The Millennial Generation Is Abandoning Liberalism
The media claimed that conservatives must become more moderate or face permanent irrelevancy after the supposedly solid liberal millennial generation of 18-29 year olds that overwhelmingly supported reelection of Barack Obama. These dire warnings reminded me of the media geniuses who proclaimed after Jimmy Carter's presidential victory in 1976 that the 18-29 year olds of the Baby Boomer generation would always vote as a liberal bloc. Four years later, Baby Boomers abandoned liberalism and began reliably voting as Ronald Reagan conservatives for the next three decades. As Millennial support of President Obama has plummeted this year, it is liberalism that may again be facing decades of irrelevancy.
On Election Day in 2008, 37.4% of incoming freshman women and 30.5% men identified themselves as liberals or leftists, the most in 35 years. This corresponded four years later to 33% of Millennials describing themselves on Election Day 2012 as liberals. Given that Barack Obama lost a majority of the over 29 year old vote by 50% to 48%, it was his 61% to 36% support among 18-29 year olds that swung the election in his favor. The media proclaimed that Obama's reelection was proof the Millennials would power liberalism to dominate American politics for the many decades.
Support for Obama has fallen by 9% since Election Day, but it is the 15% collapse in support by Millennials that is driving Obama's fall. Furthermore, first-year college students self-identifying as liberals has also dropped by five points to 26.4% for men and 32.4% for women.
The media failed to understand that after the 18-29 year olds of the Baby Boomer generation swept Jimmy Carter into the White House in 1976, initial liberal views of youth do not necessarily lock a generation into a lifetime of liberal voting. Carter won heavy Baby Boomer support for his commitment to reestablish government "as good and honest and decent and compassionate and filled with love as are the American people." But after 4 years of poor economic growth, high inflation, rising interest rates, continuing energy crises, and the Iran hostage crisis; Baby Boomers shocked the media by abandoning Carter's well-intentioned liberalism for the blatant conservatism of Ronald Reagan.
In Douglas Brinkley's biography of Carter, The nfinished Presidency, the former president is described as crying on election night because he had:
"lost to a man he thought immoral to the core: an unprincipled but telegenic B-grade Hollywood cowboy who had ridden into the White House on such "patriotic" themes as abhorrence of government, xenophobia, and massive tax cuts. "Reagan is different from me in almost every basic element of commitment and experience and promise to the American people," Carter had said at a town hall meeting in Independence, Missouri, two months earlier. Years later he would go further and state that "allowing Ronald Reagan to become president was by far my biggest failure in office.""

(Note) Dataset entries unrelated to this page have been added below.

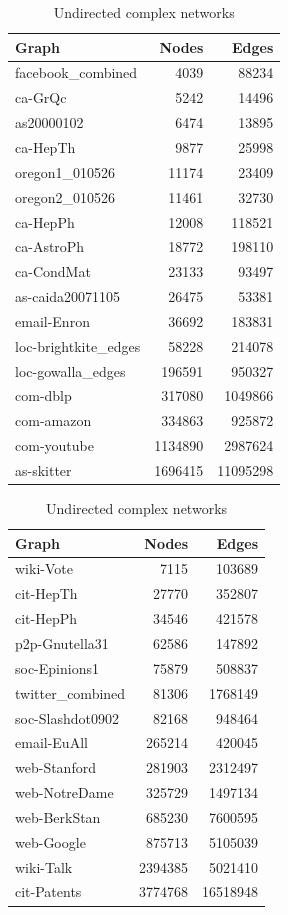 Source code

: \begin{table}[h!]
\parbox{.45\linewidth}{
\centering
\begin{tabular}{lrr}

\hline
 Graph                &   Nodes &    Edges \\
\hline
 facebook\_combined    &    4039 &    88234 \\
 ca-GrQc              &    5242 &    14496 \\
 as20000102           &    6474 &    13895 \\
 ca-HepTh             &    9877 &    25998 \\
 oregon1\_010526       &   11174 &    23409 \\
 oregon2\_010526       &   11461 &    32730 \\
 ca-HepPh             &   12008 &   118521 \\
 ca-AstroPh           &   18772 &   198110 \\
 ca-CondMat           &   23133 &    93497 \\
 as-caida20071105     &   26475 &    53381 \\
 email-Enron          &   36692 &   183831 \\
 loc-brightkite\_edges &   58228 &   214078 \\
 loc-gowalla\_edges    &  196591 &   950327 \\
 com-dblp      &  317080 &  1049866 \\
 com-amazon    &  334863 &   925872 \\
 com-youtube   & 1134890 &  2987624 \\
 as-skitter           & 1696415 & 11095298 \\
\hline
\end{tabular}
\caption{Undirected complex networks}

}
\hfill
\parbox{.45\linewidth}{
\centering
\begin{tabular}{lrr}
\hline
 Graph            &   Nodes &   Edges \\
\hline
 wiki-Vote        &    7115 &   103689 \\
 cit-HepTh        &   27770 &   352807 \\
 cit-HepPh        &   34546 &   421578 \\
 p2p-Gnutella31   &   62586 &   147892 \\
 soc-Epinions1    &   75879 &   508837 \\
 twitter\_combined &   81306 &  1768149 \\
 soc-Slashdot0902 &   82168 &   948464 \\
 email-EuAll      &  265214 &   420045 \\
 web-Stanford     &  281903 &  2312497 \\
 web-NotreDame    &  325729 &  1497134 \\
 web-BerkStan     &  685230 &  7600595 \\
 web-Google       &  875713 &  5105039 \\
 wiki-Talk        & 2394385 &  5021410 \\
 cit-Patents      & 3774768 & 16518948 \\
\hline
\end{tabular}

}
\end{table}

Carter would not acknowledge that his loss of the presidency was not about a failure to communicate as well as Reagan, but rather the failure of his liberal policies to give Baby Boomers a legitimate expectation that their economic future would improve. Carter promised to efficiently manage U.S. government resources to cushion the economic "malaise" the nation was suffering due to outside forces. Ronald Reagan blamed that malaise on our own government's bloated nanny state, whose high taxes and incompetent meddling in the private sector stifled American prosperity. Baby Boomers abandoned Carter's compassionate malaise and voted for Reagan's plan for prosperity.
Barack Obama convinced Millennials to vote for him as the outside change-agent to repudiate the failed economic and foreign policies of both political parties. His campaign manager David Axelrod emphasized in 2008 that America was looking for "the remedy, not the replica." Hillary Clinton and then John McCain were viciously mocked as Washington DC insiders beholden to powerful corporate elites. In 2012, the Obama campaign effectively mocked Mitt Romney as one of those corporate elites.
According to pollster John Zogby, Obama's support from Millennials has suffered a big drop because he hasn't delivered the results he promised in his reelection campaign. Millennials had "high expectations and feel a sense of ownership because of their strong support." While Obama won 61% of the 18-29 year olds' vote in 2012, only 46% now approve of his job as president. "For young people, the failure to stop the rise of student loan rates and the NSA revelations weigh in heavily," said Zogby. Coupled with continuing economic malaise, the millennial generation appears to be abandoning liberalism.